[Data items]
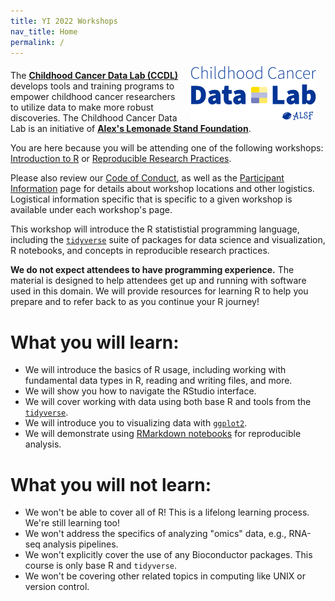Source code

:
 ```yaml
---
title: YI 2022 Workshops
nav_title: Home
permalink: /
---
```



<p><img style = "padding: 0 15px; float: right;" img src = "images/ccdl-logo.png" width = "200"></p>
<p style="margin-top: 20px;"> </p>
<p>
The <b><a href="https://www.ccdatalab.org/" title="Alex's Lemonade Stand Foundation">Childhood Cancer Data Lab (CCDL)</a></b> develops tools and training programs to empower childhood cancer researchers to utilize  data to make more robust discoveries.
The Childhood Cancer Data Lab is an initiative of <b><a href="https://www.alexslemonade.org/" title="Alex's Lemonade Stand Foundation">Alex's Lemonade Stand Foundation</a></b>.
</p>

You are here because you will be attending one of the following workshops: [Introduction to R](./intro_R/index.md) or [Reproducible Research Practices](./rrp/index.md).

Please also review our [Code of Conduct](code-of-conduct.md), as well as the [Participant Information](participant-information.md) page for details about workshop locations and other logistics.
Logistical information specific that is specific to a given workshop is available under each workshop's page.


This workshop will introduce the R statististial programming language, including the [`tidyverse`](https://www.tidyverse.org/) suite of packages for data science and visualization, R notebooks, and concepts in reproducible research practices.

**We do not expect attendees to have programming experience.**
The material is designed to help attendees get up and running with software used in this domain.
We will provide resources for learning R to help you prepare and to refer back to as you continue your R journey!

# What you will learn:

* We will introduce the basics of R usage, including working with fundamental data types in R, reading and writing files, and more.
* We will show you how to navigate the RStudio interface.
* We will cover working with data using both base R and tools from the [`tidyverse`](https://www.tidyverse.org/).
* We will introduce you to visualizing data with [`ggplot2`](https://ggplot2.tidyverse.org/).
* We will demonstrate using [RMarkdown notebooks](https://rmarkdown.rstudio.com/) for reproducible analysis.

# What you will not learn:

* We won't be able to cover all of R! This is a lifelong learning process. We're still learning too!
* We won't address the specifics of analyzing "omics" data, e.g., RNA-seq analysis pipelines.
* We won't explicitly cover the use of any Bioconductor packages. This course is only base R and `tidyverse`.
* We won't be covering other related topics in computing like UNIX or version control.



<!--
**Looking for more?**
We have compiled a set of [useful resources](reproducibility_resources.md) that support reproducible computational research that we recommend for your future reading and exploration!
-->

▶ _Task directions_
Reproduce the records verbatim, omitting all images they contain.

▶ _Answer for the task_
Source code

:
 ```yaml
---
title: YI 2022 Workshops
nav_title: Home
permalink: /
---
```



<p><img style = "padding: 0 15px; float: right;" img src = "images/ccdl-logo.png" width = "200"></p>
<p style="margin-top: 20px;"> </p>
<p>
The <b><a href="https://www.ccdatalab.org/" title="Alex's Lemonade Stand Foundation">Childhood Cancer Data Lab (CCDL)</a></b> develops tools and training programs to empower childhood cancer researchers to utilize  data to make more robust discoveries.
The Childhood Cancer Data Lab is an initiative of <b><a href="https://www.alexslemonade.org/" title="Alex's Lemonade Stand Foundation">Alex's Lemonade Stand Foundation</a></b>.
</p>

You are here because you will be attending one of the following workshops: [Introduction to R](./intro_R/index.md) or [Reproducible Research Practices](./rrp/index.md).

Please also review our [Code of Conduct](code-of-conduct.md), as well as the [Participant Information](participant-information.md) page for details about workshop locations and other logistics.
Logistical information specific that is specific to a given workshop is available under each workshop's page.


This workshop will introduce the R statististial programming language, including the [`tidyverse`](https://www.tidyverse.org/) suite of packages for data science and visualization, R notebooks, and concepts in reproducible research practices.

**We do not expect attendees to have programming experience.**
The material is designed to help attendees get up and running with software used in this domain.
We will provide resources for learning R to help you prepare and to refer back to as you continue your R journey!

# What you will learn:

* We will introduce the basics of R usage, including working with fundamental data types in R, reading and writing files, and more.
* We will show you how to navigate the RStudio interface.
* We will cover working with data using both base R and tools from the [`tidyverse`](https://www.tidyverse.org/).
* We will introduce you to visualizing data with [`ggplot2`](https://ggplot2.tidyverse.org/).
* We will demonstrate using [RMarkdown notebooks](https://rmarkdown.rstudio.com/) for reproducible analysis.

# What you will not learn:

* We won't be able to cover all of R! This is a lifelong learning process. We're still learning too!
* We won't address the specifics of analyzing "omics" data, e.g., RNA-seq analysis pipelines.
* We won't explicitly cover the use of any Bioconductor packages. This course is only base R and `tidyverse`.
* We won't be covering other related topics in computing like UNIX or version control.



<!--
**Looking for more?**
We have compiled a set of [useful resources](reproducibility_resources.md) that support reproducible computational research that we recommend for your future reading and exploration!
-->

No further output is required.